──────── Given entries
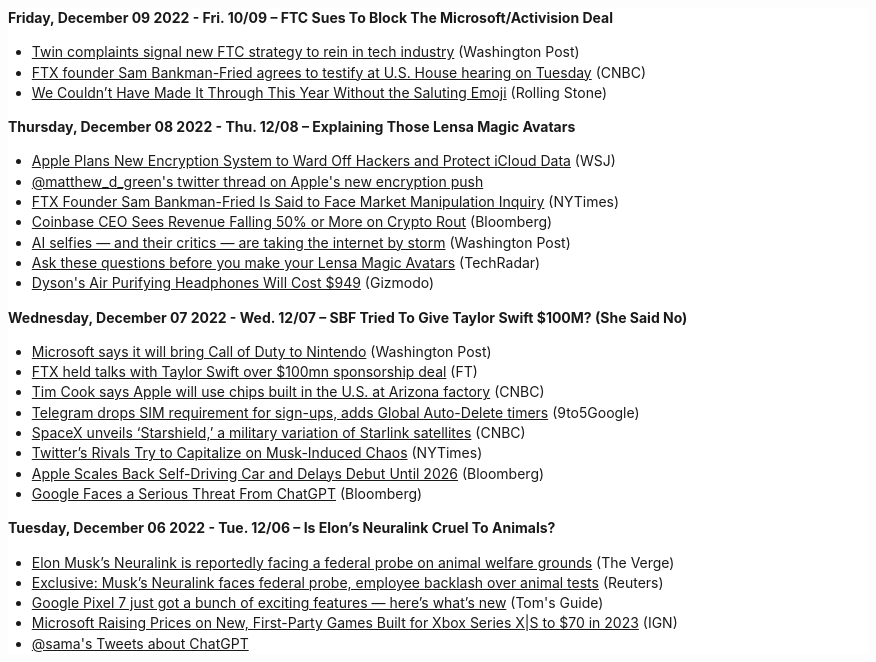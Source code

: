 **Friday, December 09 2022 - Fri. 10/09 – FTC Sues To Block The Microsoft/Activision Deal**

  * [Twin complaints signal new FTC strategy to rein in tech industry](https://www.washingtonpost.com/technology/2022/12/08/ftc-sues-microsoft-over-activision/) (Washington Post)
  * [FTX founder Sam Bankman-Fried agrees to testify at U.S. House hearing on Tuesday](https://www.cnbc.com/2022/12/09/sam-bankman-fried-agrees-to-testify-before-house.html) (CNBC)
  * [We Couldn’t Have Made It Through This Year Without the Saluting Emoji](https://www.rollingstone.com/culture/culture-news/saluting-face-best-emoji-2022-1234642464/) (Rolling Stone)



**Thursday, December 08 2022 - Thu. 12/08 – Explaining Those Lensa Magic Avatars**

  * [Apple Plans New Encryption System to Ward Off Hackers and Protect iCloud Data](https://www.wsj.com/articles/apple-plans-new-encryption-system-to-ward-off-hackers-and-protect-icloud-data-11670435635?mod=djemalertNEWS) (WSJ)
  * [@matthew_d_green's twitter thread on Apple's new encryption push](https://twitter.com/matthew_d_green/status/1600567604015497216)
  * [FTX Founder Sam Bankman-Fried Is Said to Face Market Manipulation Inquiry](https://www.nytimes.com/2022/12/07/business/ftx-sbf-crypto-market-investigation.html) (NYTimes)
  * [Coinbase CEO Sees Revenue Falling 50% or More on Crypto Rout](https://www.bloomberg.com/news/articles/2022-12-07/coinbase-crypto-ceo-brian-armstrong-sees-revenue-falling-by-half-in-2022?sref=Szq5ylDR) (Bloomberg)
  * [AI selfies — and their critics — are taking the internet by storm](https://www.washingtonpost.com/technology/2022/12/08/lensa-ai-portraits/) (Washington Post)
  * [Ask these questions before you make your Lensa Magic Avatars](https://www.techradar.com/news/ask-these-questions-before-you-make-your-lensa-magic-avatars) (TechRadar)
  * [Dyson's Air Purifying Headphones Will Cost $949](https://gizmodo.com/dyson-air-purifying-headphones-filter-price-release-dat-1849831922) (Gizmodo)



**Wednesday, December 07 2022 - Wed. 12/07 – SBF Tried To Give Taylor Swift $100M? (She Said No)**

  * [Microsoft says it will bring Call of Duty to Nintendo](https://www.washingtonpost.com/video-games/2022/12/06/call-duty-nintendo-microsoft-sony-xbox/) (Washington Post)
  * [FTX held talks with Taylor Swift over $100mn sponsorship deal](https://www.ft.com/content/2b0601e2-d371-404d-8531-227f11d4a83f) (FT)
  * [Tim Cook says Apple will use chips built in the U.S. at Arizona factory](https://www.cnbc.com/2022/12/06/tim-cook-says-apple-will-use-chips-built-in-the-us-at-arizona-factory.html) (CNBC)
  * [Telegram drops SIM requirement for sign-ups, adds Global Auto-Delete timers](https://9to5google.com/2022/12/06/telegram-drops-sim-requirement-sign-ups/) (9to5Google)
  * [SpaceX unveils ‘Starshield,’ a military variation of Starlink satellites](https://www.cnbc.com/2022/12/05/spacex-unveils-starshield-a-military-variation-of-starlink-satellites.html) (CNBC)
  * [Twitter’s Rivals Try to Capitalize on Musk-Induced Chaos](https://www.nytimes.com/2022/12/07/technology/twitter-rivals-alternative-platforms.html) (NYTimes)
  * [Apple Scales Back Self-Driving Car and Delays Debut Until 2026](https://www.bloomberg.com/news/articles/2022-12-06/apple-scales-back-self-driving-car-and-delays-launch-until-2026?sref=Szq5ylDR) (Bloomberg)
  * [Google Faces a Serious Threat From ChatGPT](https://www.bloomberg.com/opinion/articles/2022-12-07/chatgpt-should-worry-google-and-alphabet-why-search-when-you-can-ask-ai?sref=Szq5ylDR) (Bloomberg)



**Tuesday, December 06 2022 - Tue. 12/06 – Is Elon’s Neuralink Cruel To Animals?**

  * [Elon Musk’s Neuralink is reportedly facing a federal probe on animal welfare grounds](https://www.theverge.com/2022/12/6/23496043/neuralink-animal-welfare-federal-probe-department-of-agriculture) (The Verge)
  * [Exclusive: Musk’s Neuralink faces federal probe, employee backlash over animal tests](https://www.reuters.com/technology/musks-neuralink-faces-federal-probe-employee-backlash-over-animal-tests-2022-12-05/) (Reuters)
  * [Google Pixel 7 just got a bunch of exciting features — here’s what’s new](https://www.tomsguide.com/news/google-pixel-7-just-got-a-bunch-of-exciting-features-heres-whats-new) (Tom's Guide)
  * [Microsoft Raising Prices on New, First-Party Games Built for Xbox Series X|S to $70 in 2023](https://www.ign.com/articles/microsoft-raising-prices-new-first-party-games-xbox-series-70-2023-redfall-starfield) (IGN)
  * [@sama's Tweets about ChatGPT](https://twitter.com/sama/status/1599668808285028353)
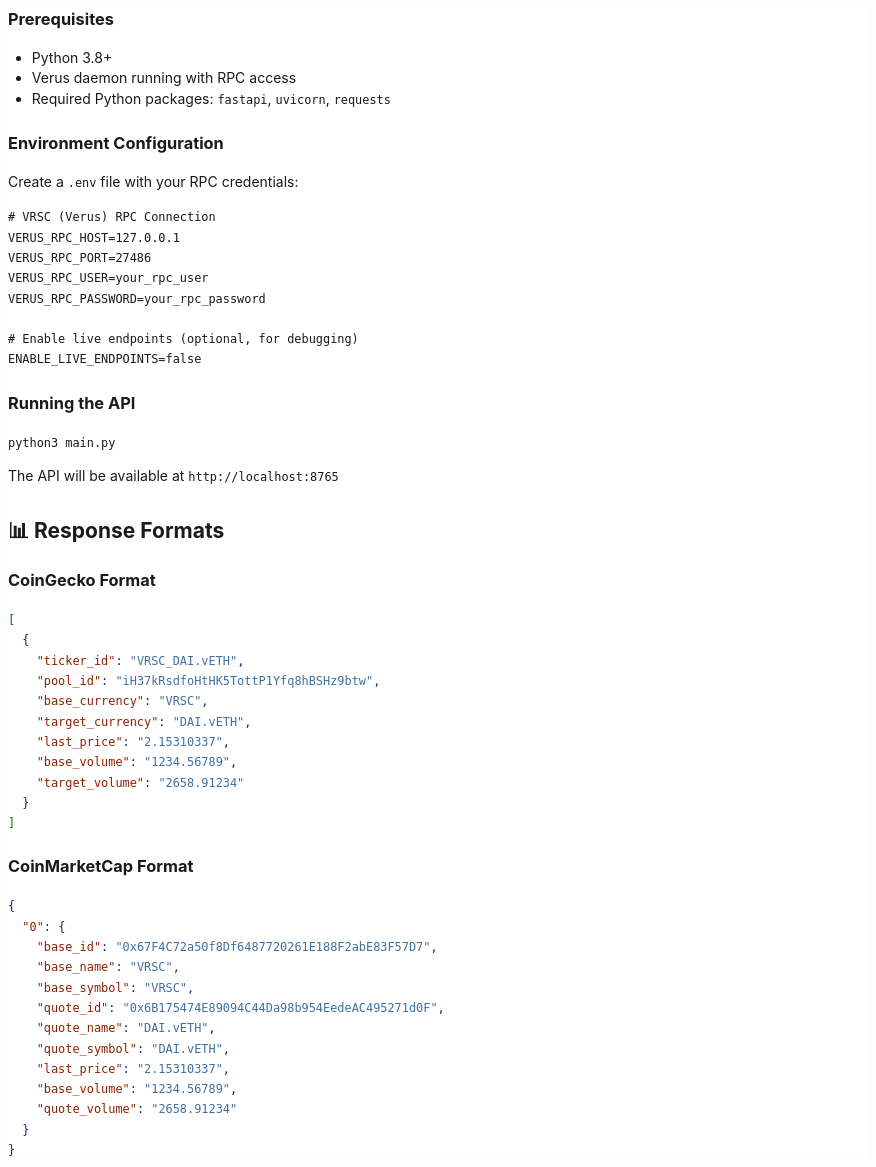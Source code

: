 ### Prerequisites

- Python 3.8+
- Verus daemon running with RPC access
- Required Python packages: `fastapi`, `uvicorn`, `requests`

### Environment Configuration

Create a `.env` file with your RPC credentials:

```env
# VRSC (Verus) RPC Connection
VERUS_RPC_HOST=127.0.0.1
VERUS_RPC_PORT=27486
VERUS_RPC_USER=your_rpc_user
VERUS_RPC_PASSWORD=your_rpc_password

# Enable live endpoints (optional, for debugging)
ENABLE_LIVE_ENDPOINTS=false
```

### Running the API

```bash
python3 main.py
```

The API will be available at `http://localhost:8765`

## 📊 Response Formats

### CoinGecko Format
```json
[
  {
    "ticker_id": "VRSC_DAI.vETH",
    "pool_id": "iH37kRsdfoHtHK5TottP1Yfq8hBSHz9btw",
    "base_currency": "VRSC",
    "target_currency": "DAI.vETH",
    "last_price": "2.15310337",
    "base_volume": "1234.56789",
    "target_volume": "2658.91234"
  }
]
```

### CoinMarketCap Format
```json
{
  "0": {
    "base_id": "0x67F4C72a50f8Df6487720261E188F2abE83F57D7",
    "base_name": "VRSC",
    "base_symbol": "VRSC",
    "quote_id": "0x6B175474E89094C44Da98b954EedeAC495271d0F",
    "quote_name": "DAI.vETH",
    "quote_symbol": "DAI.vETH",
    "last_price": "2.15310337",
    "base_volume": "1234.56789",
    "quote_volume": "2658.91234"
  }
}
```
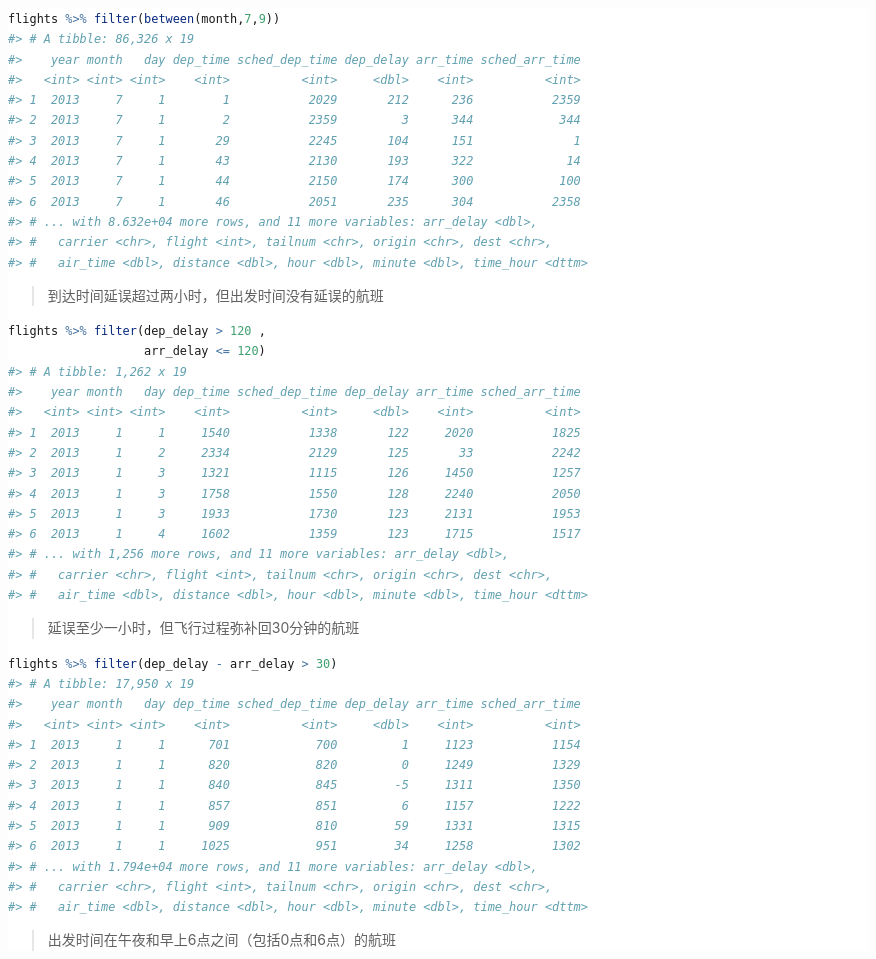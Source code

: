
 ```r
flights %>% filter(between(month,7,9))
#> # A tibble: 86,326 x 19
#>    year month   day dep_time sched_dep_time dep_delay arr_time sched_arr_time
#>   <int> <int> <int>    <int>          <int>     <dbl>    <int>          <int>
#> 1  2013     7     1        1           2029       212      236           2359
#> 2  2013     7     1        2           2359         3      344            344
#> 3  2013     7     1       29           2245       104      151              1
#> 4  2013     7     1       43           2130       193      322             14
#> 5  2013     7     1       44           2150       174      300            100
#> 6  2013     7     1       46           2051       235      304           2358
#> # ... with 8.632e+04 more rows, and 11 more variables: arr_delay <dbl>,
#> #   carrier <chr>, flight <int>, tailnum <chr>, origin <chr>, dest <chr>,
#> #   air_time <dbl>, distance <dbl>, hour <dbl>, minute <dbl>, time_hour <dttm>
```

> 到达时间延误超过两小时，但出发时间没有延误的航班


```r
flights %>% filter(dep_delay > 120 ,
                   arr_delay <= 120)
#> # A tibble: 1,262 x 19
#>    year month   day dep_time sched_dep_time dep_delay arr_time sched_arr_time
#>   <int> <int> <int>    <int>          <int>     <dbl>    <int>          <int>
#> 1  2013     1     1     1540           1338       122     2020           1825
#> 2  2013     1     2     2334           2129       125       33           2242
#> 3  2013     1     3     1321           1115       126     1450           1257
#> 4  2013     1     3     1758           1550       128     2240           2050
#> 5  2013     1     3     1933           1730       123     2131           1953
#> 6  2013     1     4     1602           1359       123     1715           1517
#> # ... with 1,256 more rows, and 11 more variables: arr_delay <dbl>,
#> #   carrier <chr>, flight <int>, tailnum <chr>, origin <chr>, dest <chr>,
#> #   air_time <dbl>, distance <dbl>, hour <dbl>, minute <dbl>, time_hour <dttm>
```


> 延误至少一小时，但飞行过程弥补回30分钟的航班


```r
flights %>% filter(dep_delay - arr_delay > 30)
#> # A tibble: 17,950 x 19
#>    year month   day dep_time sched_dep_time dep_delay arr_time sched_arr_time
#>   <int> <int> <int>    <int>          <int>     <dbl>    <int>          <int>
#> 1  2013     1     1      701            700         1     1123           1154
#> 2  2013     1     1      820            820         0     1249           1329
#> 3  2013     1     1      840            845        -5     1311           1350
#> 4  2013     1     1      857            851         6     1157           1222
#> 5  2013     1     1      909            810        59     1331           1315
#> 6  2013     1     1     1025            951        34     1258           1302
#> # ... with 1.794e+04 more rows, and 11 more variables: arr_delay <dbl>,
#> #   carrier <chr>, flight <int>, tailnum <chr>, origin <chr>, dest <chr>,
#> #   air_time <dbl>, distance <dbl>, hour <dbl>, minute <dbl>, time_hour <dttm>
```
> 出发时间在午夜和早上6点之间（包括0点和6点）的航班     

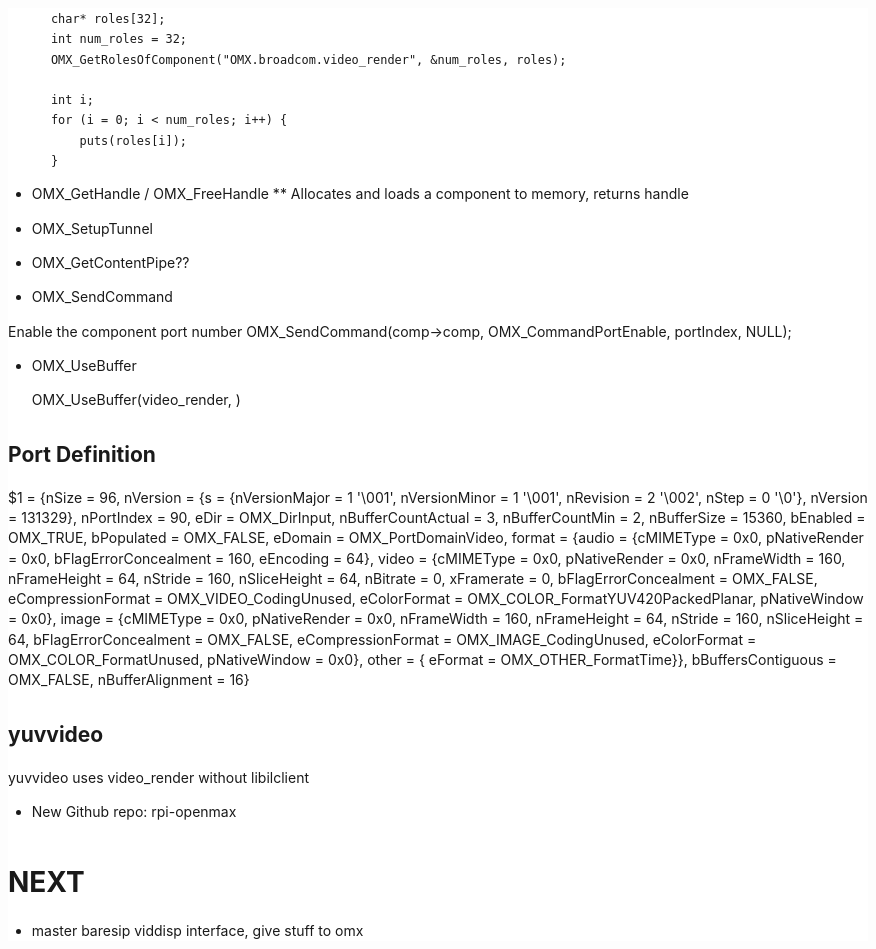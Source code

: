           char* roles[32];
          int num_roles = 32;
          OMX_GetRolesOfComponent("OMX.broadcom.video_render", &num_roles, roles);
          
          int i;
          for (i = 0; i < num_roles; i++) {
              puts(roles[i]);
          }
* OMX_GetHandle / OMX_FreeHandle
** Allocates and loads a component to memory, returns handle
* OMX_SetupTunnel
* OMX_GetContentPipe??

* OMX_SendCommand

Enable the component port number
    OMX_SendCommand(comp->comp, OMX_CommandPortEnable, portIndex, NULL);

* OMX_UseBuffer

    OMX_UseBuffer(video_render, )


Port Definition
---------------

$1 = {nSize = 96, nVersion = {s = {nVersionMajor = 1 '\001', nVersionMinor = 1 '\001', nRevision = 2 '\002', nStep = 0 '\0'}, 
    nVersion = 131329}, nPortIndex = 90, eDir = OMX_DirInput, nBufferCountActual = 3, nBufferCountMin = 2, nBufferSize = 15360, 
  bEnabled = OMX_TRUE, bPopulated = OMX_FALSE, eDomain = OMX_PortDomainVideo, format = {audio = {cMIMEType = 0x0, 
      pNativeRender = 0x0, bFlagErrorConcealment = 160, eEncoding = 64}, video = {cMIMEType = 0x0, pNativeRender = 0x0, 
      nFrameWidth = 160, nFrameHeight = 64, nStride = 160, nSliceHeight = 64, nBitrate = 0, xFramerate = 0, 
      bFlagErrorConcealment = OMX_FALSE, eCompressionFormat = OMX_VIDEO_CodingUnused, 
      eColorFormat = OMX_COLOR_FormatYUV420PackedPlanar, pNativeWindow = 0x0}, image = {cMIMEType = 0x0, pNativeRender = 0x0, 
      nFrameWidth = 160, nFrameHeight = 64, nStride = 160, nSliceHeight = 64, bFlagErrorConcealment = OMX_FALSE, 
      eCompressionFormat = OMX_IMAGE_CodingUnused, eColorFormat = OMX_COLOR_FormatUnused, pNativeWindow = 0x0}, other = {
      eFormat = OMX_OTHER_FormatTime}}, bBuffersContiguous = OMX_FALSE, nBufferAlignment = 16}


yuvvideo
--------

yuvvideo uses video_render without libilclient

* New Github repo: rpi-openmax



NEXT
====

* master baresip viddisp interface, give stuff to omx
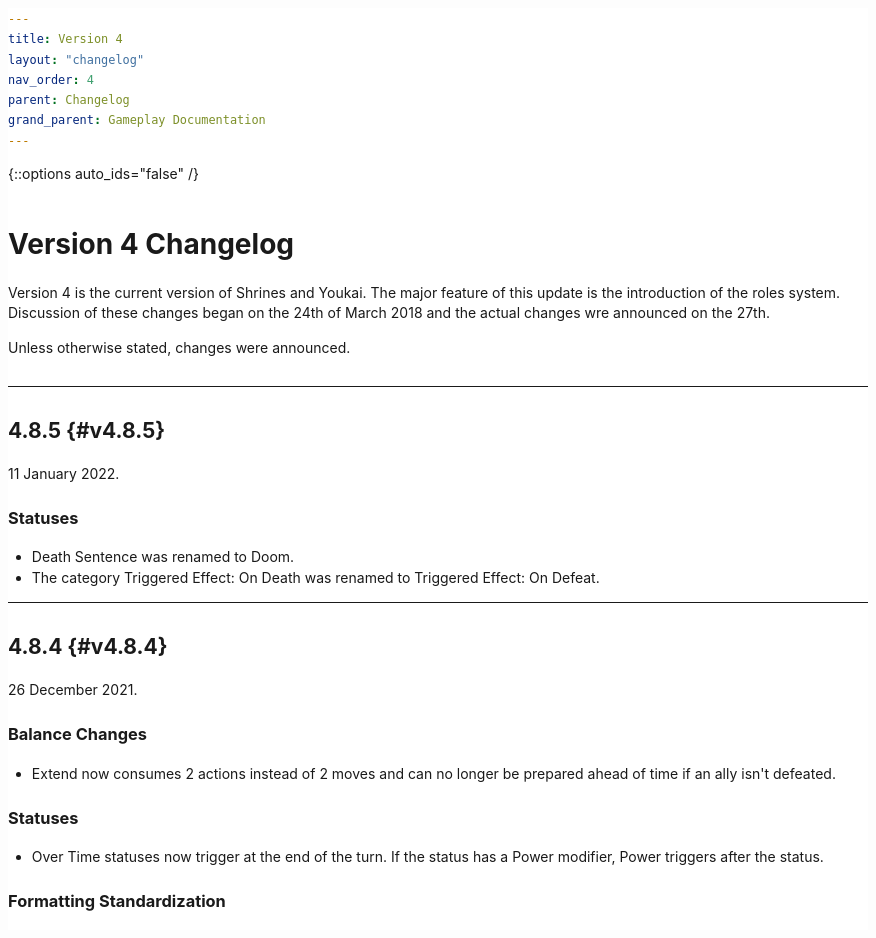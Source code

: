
 ```yaml
---
title: Version 4
layout: "changelog"
nav_order: 4
parent: Changelog
grand_parent: Gameplay Documentation
---
```


{::options auto_ids="false" /}

# Version 4 Changelog

Version 4 is the current version of Shrines and Youkai. The major feature of this update is the introduction of the roles system. Discussion of these changes began on the 24th of March 2018 and the actual changes wre announced on the 27th.

Unless otherwise stated, changes were announced.

<div class="row">
<div class="column content" markdown="1">

---

## 4.8.5 {#v4.8.5}

11 January 2022.

### Statuses

- Death Sentence was renamed to Doom.
- The category Triggered Effect: On Death was renamed to Triggered Effect: On Defeat.

---

## 4.8.4 {#v4.8.4}

26 December 2021.

### Balance Changes

- Extend now consumes 2 actions instead of 2 moves and can no longer be prepared ahead of time if an ally isn't defeated.

### Statuses

- Over Time statuses now trigger at the end of the turn. If the status has a Power modifier, Power triggers after the status.

### Formatting Standardization
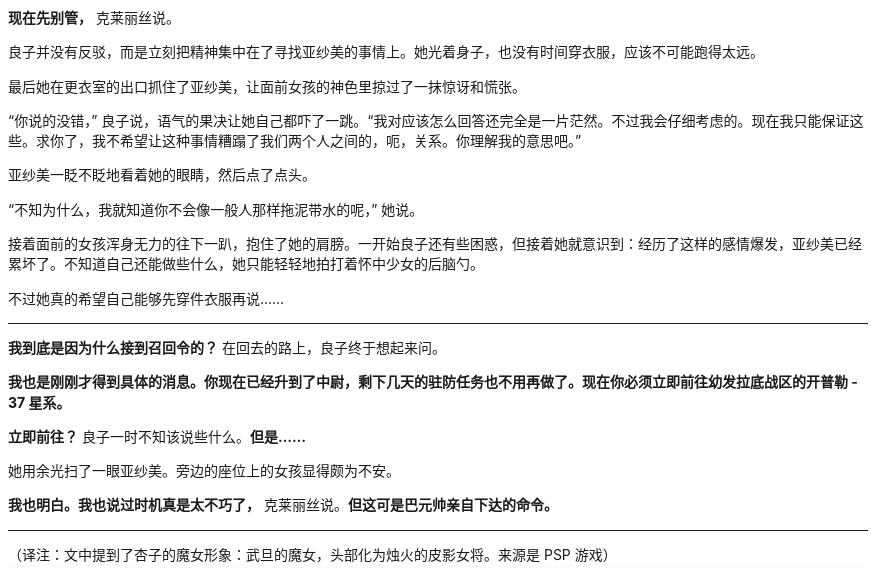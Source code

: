 **现在先别管，** 克莱丽丝说。

良子并没有反驳，而是立刻把精神集中在了寻找亚纱美的事情上。她光着身子，也没有时间穿衣服，应该不可能跑得太远。

最后她在更衣室的出口抓住了亚纱美，让面前女孩的神色里掠过了一抹惊讶和慌张。

“你说的没错，” 良子说，语气的果决让她自己都吓了一跳。“我对应该怎么回答还完全是一片茫然。不过我会仔细考虑的。现在我只能保证这些。求你了，我不希望让这种事情糟蹋了我们两个人之间的，呃，关系。你理解我的意思吧。”

亚纱美一眨不眨地看着她的眼睛，然后点了点头。

“不知为什么，我就知道你不会像一般人那样拖泥带水的呢，” 她说。

接着面前的女孩浑身无力的往下一趴，抱住了她的肩膀。一开始良子还有些困惑，但接着她就意识到：经历了这样的感情爆发，亚纱美已经累坏了。不知道自己还能做些什么，她只能轻轻地拍打着怀中少女的后脑勺。

不过她真的希望自己能够先穿件衣服再说……

---

**我到底是因为什么接到召回令的？** 在回去的路上，良子终于想起来问。

**我也是刚刚才得到具体的消息。你现在已经升到了中尉，剩下几天的驻防任务也不用再做了。现在你必须立即前往幼发拉底战区的开普勒 - 37 星系。**

**立即前往？** 良子一时不知该说些什么。**但是……**

她用余光扫了一眼亚纱美。旁边的座位上的女孩显得颇为不安。

**我也明白。我也说过时机真是太不巧了，** 克莱丽丝说。**但这可是巴元帅亲自下达的命令。**

---

（译注：文中提到了杏子的魔女形象：武旦的魔女，头部化为烛火的皮影女将。来源是 PSP 游戏）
────────────────
▶ Task requirements
Please return only the lines above, starting at the line that has "pNativeRender = 0x0, bFlagErrorConcealment" and ending at the line that has "bFlagErrorConcealment = OMX_FALSE, eCompressionFormat", keeping both and leaving each one unchanged.

▶ Exercise result
      pNativeRender = 0x0, bFlagErrorConcealment = 160, eEncoding = 64}, video = {cMIMEType = 0x0, pNativeRender = 0x0, 
      nFrameWidth = 160, nFrameHeight = 64, nStride = 160, nSliceHeight = 64, nBitrate = 0, xFramerate = 0, 
      bFlagErrorConcealment = OMX_FALSE, eCompressionFormat = OMX_VIDEO_CodingUnused, 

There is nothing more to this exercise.